Source : L’Ange de l’Histoire, Rosenzweig, Benjamin, Scholem, par Stéphane Mosès, éditions Gallimard, collection Tel, relecture 2008-2023
Ange nouveau : cet ange symbolise l’intuition
centrale de la philosophie de l’Histoire de Benjamin : « La Kabbale
raconte que Dieu crée à chaque seconde une foule d’Anges nouveaux, et que
chacun d’eux n’a qu’une seule et unique fonction : chanter un instant la
louange de Dieu devant son trône avant de se dissoudre dans le néant.
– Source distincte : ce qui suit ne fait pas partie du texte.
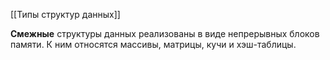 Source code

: [[Типы структур данных]]

**Смежные** структуры данных реализованы в виде непрерывных блоков памяти. К ним относятся массивы, матрицы, кучи и хэш-таблицы.
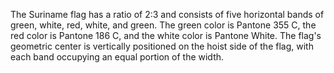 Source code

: The Suriname flag has a  ratio of 2:3 and consists of five horizontal bands of green, white, red, white, and green. The green color is Pantone 355 C, the red color is Pantone 186 C, and the white color is Pantone White. The flag's geometric center is vertically positioned on the hoist side of the flag, with each band occupying an equal portion of the width. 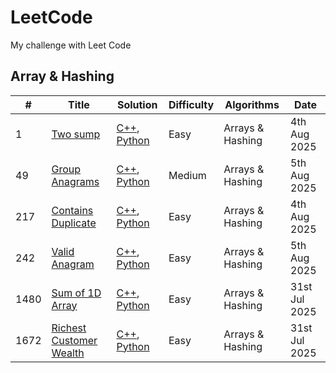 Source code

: # LeetCode
My challenge with Leet Code

## Array & Hashing

| # | Title | Solution | Difficulty | Algorithms | Date |
|---| ----- | -------- | ---------- | ---------- | ---- |
|1|[Two sump](https://leetcode.com/problems/two-sum)|[C++](./algorithms/cpp/1_twosum.cpp), [Python](/algorithms/python/1_twosump.py)|Easy|Arrays & Hashing|4th Aug 2025|
|49|[Group Anagrams](https://leetcode.com/problems/group-anagrams)|[C++](./algorithms/cpp/49_groupanagrams.cpp), [Python](/algorithms/python/49_groupanagrams.py)|Medium|Arrays & Hashing|5th Aug 2025|
|217|[Contains Duplicate](https://leetcode.com/problems/contains-duplicate)|[C++](./algorithms/cpp/217_containsduplicate.cpp), [Python](./algorithms/python/217_containsduplicate.py)|Easy|Arrays & Hashing|4th Aug 2025|
|242|[Valid Anagram](https://leetcode.com/problems/valid-anagram)|[C++](./algorithms/cpp/242_validanagram.cpp), [Python](./algorithms/python/242_validanagram.py)|Easy|Arrays & Hashing|5th Aug 2025|
|1480| [Sum of 1D Array](https://leetcode.com/problems/running-sum-of-1d-array)|[C++](./algorithms/cpp/1480_sumof1darry.cpp), [Python](./algorithms/python/1480_sumof1darray.py)| Easy | Arrays & Hashing | 31st Jul 2025 |
|1672| [Richest Customer Wealth](https://leetcode.com/problems/richest-customer-wealth)|[C++](./algorithms/cpp/1672_richestCustomerWealth.cpp), [Python](./algorithms/python/1672_richestCustomerWealth.py)| Easy | Arrays & Hashing | 31st Jul 2025 |
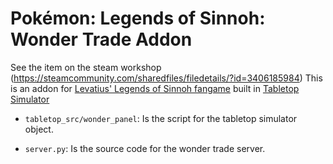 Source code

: # Pokémon: Legends of Sinnoh: Wonder Trade Addon
See the item on the steam workshop (https://steamcommunity.com/sharedfiles/filedetails/?id=3406185984)
This is an addon for [Levatius' Legends of Sinnoh fangame](https://github.com/Levatius/pokemon-legends/tree/master) built in [Tabletop Simulator](https://www.tabletopsimulator.com/)


- `tabletop_src/wonder_panel`: Is the script for the tabletop simulator object.

- `server.py`: Is the source code for the wonder trade server.
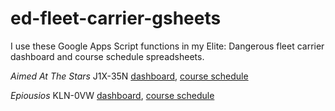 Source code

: # ed-fleet-carrier-gsheets

I use these Google Apps Script functions in my Elite: Dangerous fleet carrier dashboard and course schedule spreadsheets.

_Aimed At The Stars_ J1X-35N [dashboard](https://docs.google.com/spreadsheets/d/1OAak0QlqmBqiXmNGzwPshLOHlkR_ZvSXEOfRXvKqLqE/edit?usp=sharing), [course schedule](https://docs.google.com/spreadsheets/d/15CYyACBNgYlGanJoVVxXlxaPerJ_WzWLBrWwvkmsiv4/edit?usp=sharing)

_Epiousios_ KLN-0VW [dashboard](https://docs.google.com/spreadsheets/d/1TLJrCqzajqe879yx-SC_xErT1-zEB2Lq6TxIi7aOMsA/edit?usp=sharing), [course schedule](https://docs.google.com/spreadsheets/d/1NlrrO-DY-L41DdtD5uWNktwY2PM-pLCU9cADfdYhASM/edit?usp=sharing)
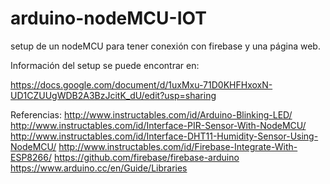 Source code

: # arduino-nodeMCU-IOT

setup de un nodeMCU para tener conexión con firebase y una página web.

Información del setup se puede encontrar en:

https://docs.google.com/document/d/1uxMxu-71D0KHFHxoxN-UD1CZUUgWDB2A3BzJcitK_dU/edit?usp=sharing



Referencias:
http://www.instructables.com/id/Arduino-Blinking-LED/
http://www.instructables.com/id/Interface-PIR-Sensor-With-NodeMCU/
http://www.instructables.com/id/Interface-DHT11-Humidity-Sensor-Using-NodeMCU/
http://www.instructables.com/id/Firebase-Integrate-With-ESP8266/
https://github.com/firebase/firebase-arduino
https://www.arduino.cc/en/Guide/Libraries
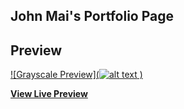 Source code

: ## John Mai's Portfolio Page


## Preview

[![Grayscale Preview](![alt text](https://raw.githubusercontent.com/jhlmai/Portfolio/img/Portfolio-preview.png)
)](https://blackrockdigital.github.io/startbootstrap-grayscale/)

**[View Live Preview](https://blackrockdigital.github.io/startbootstrap-grayscale/)**


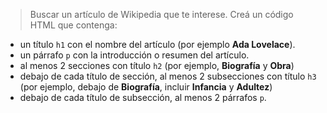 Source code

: > Buscar un artículo de Wikipedia que te interese. Creá un código HTML que contenga:
>
* un título `h1` con el nombre del artículo (por ejemplo **Ada Lovelace**).
* un párrafo `p` con la introducción o resumen del artículo.
* al menos 2 secciones con título `h2` (por ejemplo, **Biografía** y **Obra**)
* debajo de cada título de sección, al menos 2 subsecciones con título `h3` (por ejemplo, debajo de **Biografía**, incluir **Infancia** y **Adultez**)
* debajo de cada título de subsección, al menos 2 párrafos `p`. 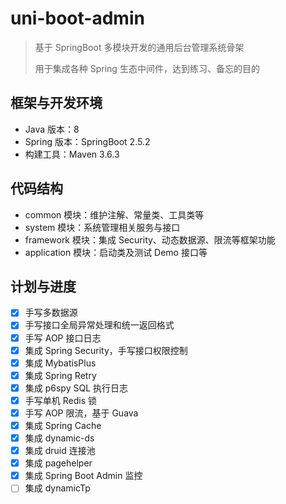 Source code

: # uni-boot-admin

> 基于 SpringBoot 多模块开发的通用后台管理系统骨架
>
> 用于集成各种 Spring 生态中间件，达到练习、备忘的目的

## 框架与开发环境

- Java 版本：8
- Spring 版本：SpringBoot 2.5.2
- 构建工具：Maven 3.6.3

## 代码结构

- common 模块：维护注解、常量类、工具类等
- system 模块：系统管理相关服务与接口
- framework 模块：集成 Security、动态数据源、限流等框架功能
- application 模块：启动类及测试 Demo 接口等

## 计划与进度

- [x] 手写多数据源
- [x] 手写接口全局异常处理和统一返回格式
- [x] 手写 AOP 接口日志
- [x] 集成 Spring Security，手写接口权限控制
- [x] 集成 MybatisPlus
- [x] 集成 Spring Retry
- [x] 集成 p6spy SQL 执行日志
- [x] 手写单机 Redis 锁
- [x] 手写 AOP 限流，基于 Guava
- [x] 集成 Spring Cache
- [x] 集成 dynamic-ds
- [x] 集成 druid 连接池
- [x] 集成 pagehelper
- [x] 集成 Spring Boot Admin 监控
- [ ] 集成 dynamicTp
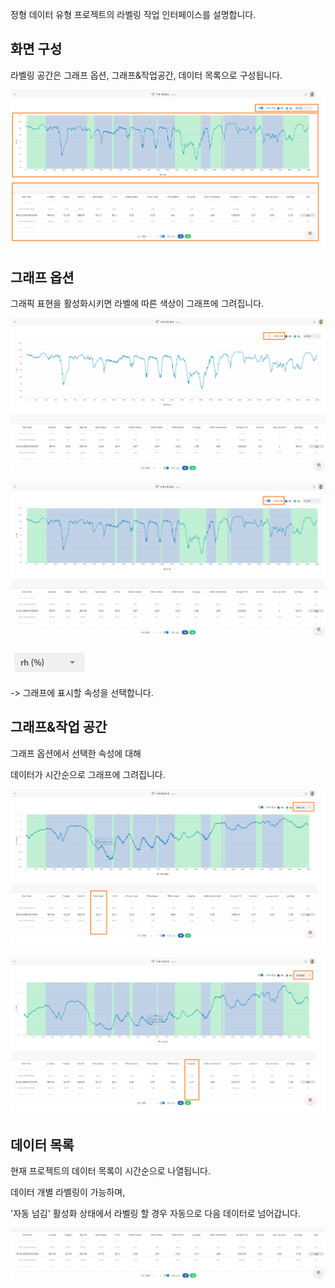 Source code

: 정형 데이터 유형 프로젝트의 라벨링 작업 인터페이스를 설명합니다.

  

화면 구성
-----


라벨링 공간은 그래프 옵션, 그래프&작업공간, 데이터 목록으로 구성됩니다.

  

![img1](https://raw.githubusercontent.com/vazilcompany/vridge-docs/main/guide/img/labeling_tools/labeling_tools_csv/interface_01.png)  

  

  

그래프 옵션
------


그래픽 표현을 활성화시키면 라벨에 따른 색상이 그래프에 그려집니다.

  

![img1](https://raw.githubusercontent.com/vazilcompany/vridge-docs/main/guide/img/labeling_tools/labeling_tools_csv/interface_02.png)  

![img1](https://raw.githubusercontent.com/vazilcompany/vridge-docs/main/guide/img/labeling_tools/labeling_tools_csv/interface_03.png)  

  

  

![img1](https://raw.githubusercontent.com/vazilcompany/vridge-docs/main/guide/img/labeling_tools/labeling_tools_csv/interface_04.png)  

-> 그래프에 표시할 속성을 선택합니다.

  

  

그래프&작업 공간
---------


그래프 옵션에서 선택한 속성에 대해

데이터가 시간순으로 그래프에 그려집니다.

  

![img1](https://raw.githubusercontent.com/vazilcompany/vridge-docs/main/guide/img/labeling_tools/labeling_tools_csv/interface_05.png)  

  

![img1](https://raw.githubusercontent.com/vazilcompany/vridge-docs/main/guide/img/labeling_tools/labeling_tools_csv/interface_06.png)  

  

  

  

데이터 목록
------


현재 프로젝트의 데이터 목록이 시간순으로 나열됩니다.

데이터 개별 라벨링이 가능하며,

'자동 넘김' 활성화 상태에서 라벨링 할 경우 자동으로 다음 데이터로 넘어갑니다.

  

![img1](https://raw.githubusercontent.com/vazilcompany/vridge-docs/main/guide/img/labeling_tools/labeling_tools_csv/interface_07.png)  
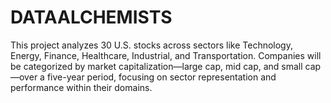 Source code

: # DATAALCHEMISTS
This project analyzes 30 U.S. stocks across sectors like Technology, Energy, Finance, Healthcare, Industrial, and Transportation. Companies will be categorized by market capitalization—large cap, mid cap, and small cap—over a five-year period, focusing on sector representation and performance within their domains.
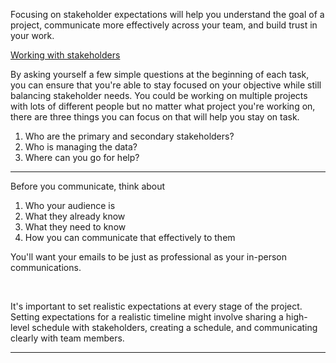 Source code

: Focusing on stakeholder expectations will help you understand the goal of a project, communicate more effectively across your team, and build trust in your work.

[Working with stakeholders](https://drive.google.com/file/d/1NcYRIaCtWyOMnUYFTV1-TVxemxL_rHJg/view?usp=sharing)

By asking yourself a few simple questions at the beginning of each task, you can ensure that you're able to stay focused on your objective while still balancing stakeholder needs.
You could be working on multiple projects with lots of different people but no matter what project you're working on, there are three things you can focus on that will help you stay on task.
1. Who are the primary and secondary stakeholders? 
2. Who is managing the data? 
3. Where can you go for help?

---

Before you communicate, think about
1. Who your audience is 
2. What they already know 
3. What they need to know 
4. How you can communicate that effectively to them

You'll want your emails to be just as professional as your in-person communications.

<br>

It's important to set realistic expectations at every stage of the project. Setting expectations for a realistic timeline might involve sharing a high-level schedule with stakeholders, creating a schedule, and communicating clearly with team members.

---
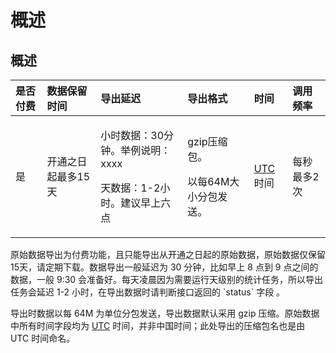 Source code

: # 概述

## 概述

<table>
  <thead>
    <tr>
      <th style="text-align:left">&#x662F;&#x5426;&#x4ED8;&#x8D39;</th>
      <th style="text-align:left">&#x6570;&#x636E;&#x4FDD;&#x7559;&#x65F6;&#x95F4;</th>
      <th style="text-align:left">&#x5BFC;&#x51FA;&#x5EF6;&#x8FDF;</th>
      <th style="text-align:left">&#x5BFC;&#x51FA;&#x683C;&#x5F0F;</th>
      <th style="text-align:left">&#x65F6;&#x95F4;</th>
      <th style="text-align:left">&#x8C03;&#x7528;&#x9891;&#x7387;</th>
    </tr>
  </thead>
  <tbody>
    <tr>
      <td style="text-align:left">&#x662F;</td>
      <td style="text-align:left">&#x5F00;&#x901A;&#x4E4B;&#x65E5;&#x8D77;&#x6700;&#x591A;15&#x5929;</td>
      <td
      style="text-align:left">
        <p>&#x5C0F;&#x65F6;&#x6570;&#x636E;&#xFF1A;30&#x5206;&#x949F;&#x3002;&#x4E3E;&#x4F8B;&#x8BF4;&#x660E;&#xFF1A;xxxx</p>
        <p>&#x5929;&#x6570;&#x636E;&#xFF1A;1-2&#x5C0F;&#x65F6;&#x3002;&#x5EFA;&#x8BAE;&#x65E9;&#x4E0A;&#x516D;&#x70B9;</p>
        </td>
        <td style="text-align:left">
          <p>gzip&#x538B;&#x7F29;&#x5305;&#x3002;</p>
          <p>&#x4EE5;&#x6BCF;64M&#x5927;&#x5C0F;&#x5206;&#x5305;&#x53D1;&#x9001;&#x3002;</p>
          <p></p>
        </td>
        <td style="text-align:left"><a href="http://baike.baidu.com/link?url=T9ER87o8wd_ABq-oRrn839-Q2hxrV5WvIeQX2bJCOAWgne8C8BCw8yRWrISceZJEoR83GuIhdu0vSZFwzl4ngFrD7vUITsrlcY6U3Fj6lWCx7x0xWRTNDFOHkhJmnUW05hrb5df7vvz12EayMr_4b5QJZ1UcTs17ffae3wI18LNeF8j_4WpMZ_srcJHSXhpk">UTC</a>&#x65F6;&#x95F4;</td>
        <td
        style="text-align:left">&#x6BCF;&#x79D2;&#x6700;&#x591A;2&#x6B21;</td>
    </tr>
  </tbody>
</table>原始数据导出为付费功能，且只能导出从开通之日起的原始数据，原始数据仅保留15天，请定期下载。数据导出一般延迟为 30 分钟，比如早上 8 点到 9 点之间的数据，一般 9:30 会准备好。每天凌晨因为需要运行天级别的统计任务，所以导出任务会延迟 1-2 小时，在导出数据时请判断接口返回的 `status` 字段 。

导出时数据以每 64M 为单位分包发送，导出数据默认采用 gzip 压缩。原始数据中所有时间字段均为 [UTC](http://baike.baidu.com/link?url=T9ER87o8wd_ABq-oRrn839-Q2hxrV5WvIeQX2bJCOAWgne8C8BCw8yRWrISceZJEoR83GuIhdu0vSZFwzl4ngFrD7vUITsrlcY6U3Fj6lWCx7x0xWRTNDFOHkhJmnUW05hrb5df7vvz12EayMr_4b5QJZ1UcTs17ffae3wI18LNeF8j_4WpMZ_srcJHSXhpk) 时间，并非中国时间；此处导出的压缩包名也是由 UTC 时间命名。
Ce fut
comme l’un d’entre eux que l’Ange nouveau se présenta à moi, avant de consentir
à me révéler son nom. »
Le sens de l’Histoire ne se dévoile pas dans le
processus de son évolution, mais dans les ruptures de sa continuité apparente,
dans ses failles et ses accidents, là où le soudain surgissement de
l’imprévisible vient en interrompre le cours et révèle ainsi, en un éclair, un
fragment de vérité originelle. Au cœur du présent, l’expérience la plus
radicalement nouvelle nous transporte ainsi, en même temps, jusque vers
l’origine la plus immémoriale. Expérience fulgurante où le temps se désintègre
et s’accomplit à la fois : « Ce que l’Ange veut, c’est le bonheur :
tension où s’opposent l’extase de l’unique du nouveau, de ce qui n’avait jamais
été connu, et cette autre félicité, celle du recommencement, des retrouvailles,
du déjà-vécu. »
Cette rupture unique du tissu temporel se vit à la fois comme une anamnèse, comme une reconnaissance des harmoniques originelles du langage et comme l’expérience vertigineuse d’un amour auratique : « C’est pourquoi la seule nouvelle que [l’Ange] puisse espérer passe par le chemin du retour, lorsqu’il entraîne de nouveau un être humain avec lui. Ainsi pour moi : à peine t’avais-je vue pour la première fois que je retournai avec toi vers le lieu d’où j’étais venu. »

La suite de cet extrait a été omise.